(Rendered images with source text)
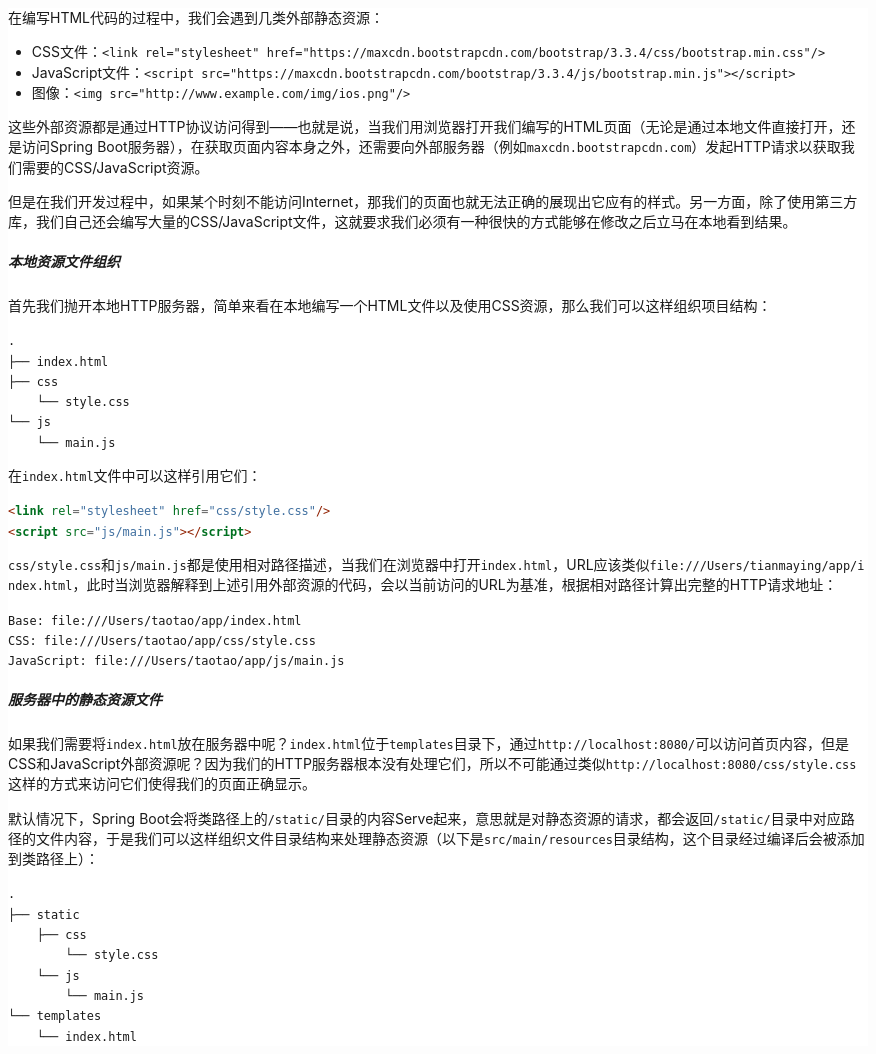 在编写HTML代码的过程中，我们会遇到几类外部静态资源：

- CSS文件：`<link rel="stylesheet" href="https://maxcdn.bootstrapcdn.com/bootstrap/3.3.4/css/bootstrap.min.css"/>`
- JavaScript文件：`<script src="https://maxcdn.bootstrapcdn.com/bootstrap/3.3.4/js/bootstrap.min.js"></script>`
- 图像：`<img src="http://www.example.com/img/ios.png"/>`

这些外部资源都是通过HTTP协议访问得到——也就是说，当我们用浏览器打开我们编写的HTML页面（无论是通过本地文件直接打开，还是访问Spring Boot服务器），在获取页面内容本身之外，还需要向外部服务器（例如`maxcdn.bootstrapcdn.com`）发起HTTP请求以获取我们需要的CSS/JavaScript资源。

但是在我们开发过程中，如果某个时刻不能访问Internet，那我们的页面也就无法正确的展现出它应有的样式。另一方面，除了使用第三方库，我们自己还会编写大量的CSS/JavaScript文件，这就要求我们必须有一种很快的方式能够在修改之后立马在本地看到结果。

##### 本地资源文件组织

首先我们抛开本地HTTP服务器，简单来看在本地编写一个HTML文件以及使用CSS资源，那么我们可以这样组织项目结构：

```
.
├── index.html
├── css
    └── style.css
└── js
    └── main.js
```

在`index.html`文件中可以这样引用它们：

```html
<link rel="stylesheet" href="css/style.css"/>
<script src="js/main.js"></script>
```

`css/style.css`和`js/main.js`都是使用相对路径描述，当我们在浏览器中打开`index.html`，URL应该类似`file:///Users/tianmaying/app/index.html`，此时当浏览器解释到上述引用外部资源的代码，会以当前访问的URL为基准，根据相对路径计算出完整的HTTP请求地址：

```
Base: file:///Users/taotao/app/index.html
CSS: file:///Users/taotao/app/css/style.css
JavaScript: file:///Users/taotao/app/js/main.js
```

##### 服务器中的静态资源文件

如果我们需要将`index.html`放在服务器中呢？`index.html`位于`templates`目录下，通过`http://localhost:8080/`可以访问首页内容，但是CSS和JavaScript外部资源呢？因为我们的HTTP服务器根本没有处理它们，所以不可能通过类似`http://localhost:8080/css/style.css`这样的方式来访问它们使得我们的页面正确显示。

默认情况下，Spring Boot会将类路径上的`/static/`目录的内容Serve起来，意思就是对静态资源的请求，都会返回`/static/`目录中对应路径的文件内容，于是我们可以这样组织文件目录结构来处理静态资源（以下是`src/main/resources`目录结构，这个目录经过编译后会被添加到类路径上）：

```
.
├── static
    ├── css
        └── style.css
    └── js
        └── main.js
└── templates
    └── index.html
```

Work item: Search the records above for the string "templates". Report each line that has it.

Exercise output:
如果我们需要将`index.html`放在服务器中呢？`index.html`位于`templates`目录下，通过`http://localhost:8080/`可以访问首页内容，但是CSS和JavaScript外部资源呢？因为我们的HTTP服务器根本没有处理它们，所以不可能通过类似`http://localhost:8080/css/style.css`这样的方式来访问它们使得我们的页面正确显示。
└── templates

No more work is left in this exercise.